Karena menemani, saya harus ikut. Bila menuruti kata hati, pengennya tinggal di rumah. Waktu membayangkan berpanas-panasan naik angkotnya, maunya tiduran di kamar sambil mendengarkan Il Divo. Saat merasakan capenya antri, bangku yang ada di teras rumah yang terbayang di kepala. Sebentar, sebentar. Ini apa sih maksudnya? Kok nggak jelas gitu. Kalau anak-anak BEC suka bilang, ”Eddy Sud Rahmat Kartolo. Maksud loh?”
Gedung BS ada di dekat tugu kujang yang menjadi landmark-nya Bogor, juga dekat terminal bis Baranangsiang. Proses pembangunannya yang sempat kontroversial justru menjadikan publikasi gratis bagi BS sendiri. Demo yang dulu dilakukan mahasiswa IPB dan komponen masyarakat lainnya untuk menentang pendirian mal tersebut karena didirikan di lahannya dunia pendidikan tidak mempengaruhi keputusan rektornya. Alasan mengkomersialkan kampus juga tidak dianggap suatu hal yang perlu didengar. Sang rektor tetap keukeuh memberikan lahannya untuk investor. Sekali lagi, uang lebih keras bicaranya daripada ribuan warga Bogor yang melakukan demo. Kalau anda baca bukunya Henry Ford ’The International Jew’, seperti pendirian mal itulah yang merupakan contoh konsep Zionis meninabobokan musuhnya ke dalam kubangan hedonisme. Kaun Yahudi, meskipun minoritas, merupakan penguasa mayoritas terhadap uang yang beredar di seluruh dunia. Dengan menggunakan kekuatan uangnyalah dia bisa mengatur jalannya kehidupan seperti yang diinginkan, bahkan untuk kehidupan sebuah negara. Contoh gampang saja tentang Amerika Serikat. Siapa yang ada di balik segala keputusan yang dikeluarkan oleh Gedung Putih?

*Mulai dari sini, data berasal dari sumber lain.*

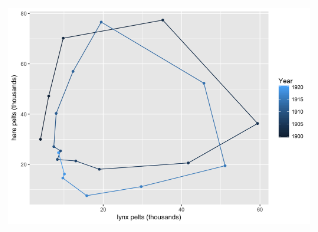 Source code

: \documentclass[10pt]{report}
\begin{document}
%
\vspace*{6pt}
\begin{center}
\includegraphics[width=0.6\textwidth]{img/hare-lynx-pelts-2.png}
\end{center}

%
\end{document}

Saya ternyata sudah ada di dalam BS. Rupanya Zionis dan kelakuannya tadi merupakan lamunan yang lewat di benak saya. Tujuan utamanya adalah jalan-jalan. Jadi, ketika masuk ke Giant yang dibeli tidak seberapa. Sebelum ke tempat tersebut saya bertiga menikmati makan siang dulu di A&W. Ada dan hanya satu yang merupakan favorit saya di restoran fastfood tersebut, root beer float. Minuman tersebut mempunyai kenangan ketika saya tinggal pertama kalinya di Jakarta tahun 1992. Sudah bisa dipastikan minuman itu yang selalu saya beli bila mampir di A&W di manapun berada.